Until this new manufacturing process was developed, carbon black production relied on two manufacturing methods — furnace black and thermal black — which involve incomplete combustion of hydrocarbons from primarily petroleum-based sources.

CMC's new approach to carbon black production relies on discarded tires as the raw material. The process reduces the amount of used tires going to landfills, while simultaneously recovering carbon black and oil.
The resulting product — ApexCM™ — possesses physical properties comparable to other types of carbon black. It comes in pellet or powder form. Applications include hoses, gaskets, belts, rubber boots, roofing material, bags, plastic pipe and sheet plastic in the automotive, agriculture, construction, electronics and industrial equipment markets.
Decades of experience in chemical engineering and R&D work in product development set the stage for Riek's latest venture.
He is a 30-year veteran of product and process research and development with the St. Louis-based Monsanto Co. After leaving Monsanto in 1997, Riek worked as a product commercialization consultant. It was during this stage of his career that Ray learned of a new technology for carbon black production.
"We assembled a team of folks with experience in the industrial chemical business in late 2006," recalls Ray. "We are quite proud of what has been accomplished to this point by both the management team in building the company, and the operational team in Maryville in learning to operate a new technology and produce a product that has been well accepted."
CMC's arrival in Maryville was based on a series of factors.
"Maryville was one of several sites we were considering for our first manufacturing facility," says Ray. Its proximity to several urban-based sources (Kansas City, Des Moines and Omaha) of the process's raw material (shredded tires) was a major advantage.
However, a more important consideration was the interest CMC received from local agencies and institutions.
"The reception and assistance we received from the city of Maryville, Nodaway County and Northwest Missouri State University was an unbeatable combination," says Ray. "Frank Veeman (director of the NWMSU Small Business and Technology Development Center) and NWMSU were involved from the beginning. Indeed, they were instigators in getting us to investigate Maryville and see what the community had to offer."
Among the pluses were laboratory facilities at NWMSU's newly established Center for Innovation and Entreprenurship (which also serves as home to the SBTDC); a prime location on the east side of town for CMC's plant; a pool of talented and dedicated labor; and sufficient financing secured with the help of Lee Langerock, executive director of the Nodaway County Economic Development Council.

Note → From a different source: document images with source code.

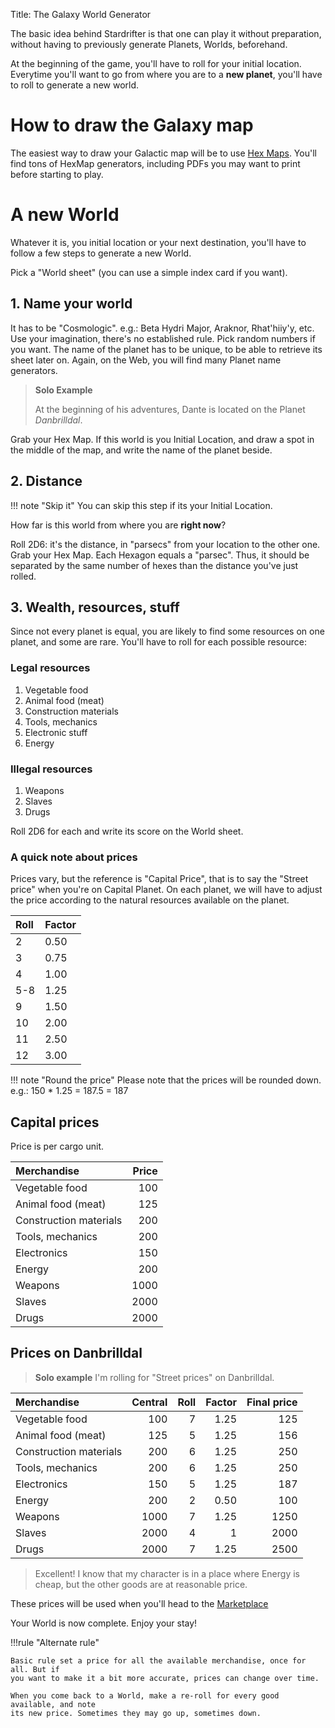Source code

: Title: The Galaxy World Generator


The basic idea behind Stardrifter is that one can play it without preparation,
without having to previously generate Planets, Worlds, beforehand.

At the beginning of the game, you'll have to roll for your initial location.
Everytime you'll want to go from where you are to a **new planet**, you'll have
to roll to generate a new world.

# How to draw the Galaxy map

The easiest way to draw your Galactic map will be to use [Hex Maps][HexMap].
You'll find tons of HexMap generators, including PDFs you may want to print
before starting to play.

# A new World

Whatever it is, you initial location or your next destination, you'll have to
follow a few steps to generate a new World.

Pick a "World sheet" (you can use a simple index card if you want).

## 1. Name your world

It has to be "Cosmologic". e.g.: Beta Hydri Major, Araknor, Rhat'hiiy'y, etc.
Use your imagination, there's no established rule. Pick random numbers if you
want. The name of the planet has to be unique, to be able to retrieve its sheet
later on. Again, on the Web, you will find many Planet name generators.

> **Solo Example**
> 
> At the beginning of his adventures, Dante is located on the Planet
> *Danbrilldal*.

Grab your Hex Map. If this world is you Initial Location, and draw a spot in the
middle of the map, and write the name of the planet beside.

## 2. Distance

!!! note "Skip it"
    You can skip this step if its your Initial Location.

How far is this world from where you are **right now**?

Roll 2D6: it's the distance, in "parsecs" from your location to the other one.
Grab your Hex Map. Each Hexagon equals a "parsec". Thus, it should be separated
by the same number of hexes than the distance you've just rolled.

## 3. Wealth, resources, stuff

Since not every planet is equal, you are likely to find some resources on one
planet, and some are rare. You'll have to roll for each possible resource:

### Legal resources

1. Vegetable food 
2. Animal food (meat)
3. Construction materials
4. Tools, mechanics
5. Electronic stuff
6. Energy

### Illegal resources

1. Weapons
2. Slaves
3. Drugs

Roll 2D6 for each and write its score on the World sheet.

### A quick note about prices

Prices vary, but the reference is "Capital Price", that is to say the "Street price"
when you're on Capital Planet. On each planet, we will have to adjust the price
according to the natural resources available on the planet.

| Roll | Factor  |
|:---- |:--------|
| 2    | 0.50    | 
| 3    | 0.75    |
| 4    | 1.00    |
| 5-8  | 1.25    |
| 9    | 1.50    |
| 10   | 2.00    |
| 11   | 2.50    |
| 12   | 3.00    |


!!! note "Round the price" 
    Please note that the prices will be rounded down. e.g.:
    150 * 1.25 = 187.5 = 187

## Capital prices

Price is per cargo unit.

| Merchandise                | Price   |
|:-------------------------- |--------:|
| Vegetable food             | 100     |
| Animal food (meat)         | 125     |
| Construction materials     | 200     |
| Tools, mechanics           | 200     |
| Electronics                | 150     | 
| Energy                     | 200     |
| Weapons                    | 1000    |
| Slaves                     | 2000    |
| Drugs                      | 2000    |


## Prices on Danbrilldal

> **Solo example**
> I'm rolling for "Street prices" on Danbrilldal.
>

| Merchandise                | Central | Roll | Factor | Final price |
|:-------------------------- |--------:|-----:|-------:|------------:|
| Vegetable food             | 100     | 7    | 1.25   | 125         |
| Animal food (meat)         | 125     | 5    | 1.25   | 156         |
| Construction materials     | 200     | 6    | 1.25   | 250         |
| Tools, mechanics           | 200     | 6    | 1.25   | 250         |
| Electronics                | 150     | 5    | 1.25   | 187         |
| Energy                     | 200     | 2    | 0.50   | 100         |
| Weapons                    | 1000    | 7    | 1.25   | 1250        |
| Slaves                     | 2000    | 4    | 1      | 2000        |
| Drugs                      | 2000    | 7    | 1.25   | 2500        |

> Excellent! I know that my character is in a place where Energy is cheap, but
> the other goods are at reasonable price.

These prices will be used when you'll head to the [Marketplace][marketplace]

Your World is now complete. Enjoy your stay!

!!!rule "Alternate rule"

    Basic rule set a price for all the available merchandise, once for all. But if
    you want to make it a bit more accurate, prices can change over time.

    When you come back to a World, make a re-roll for every good available, and note
    its new price. Sometimes they may go up, sometimes down.

[HexMap]: https://en.wikipedia.org/wiki/Hex_map
[marketplace]: ../marketplace/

In the spring of 2008, Riek and NWMSU President Dean L. Hubbard announced CMC's plan to build its first plant in Maryville and to become the first tenant of NWMSU's CIE. Later that year CMC broke ground for its plant and began production in the summer of 2009. Today the 20,000-square-foot manufacturing facility employs 25 people while processing (and recycling) 15,000 tons of shredded tires annually. The company currently produces and sells 10 million pounds of ApexCM carbon black material and two million gallons of recovered oil.
Ray says plans call for a doubling of capacity in the next 12 months at CMC's flagship facility in Maryville. The company's management team hopes to take the production model to other locations in the Midwest in the next few years.
"The University has been a great host, the county has helped connect us locally and with the state, and Frank helped make some critical introductions," Ray says. "It all builds on itself."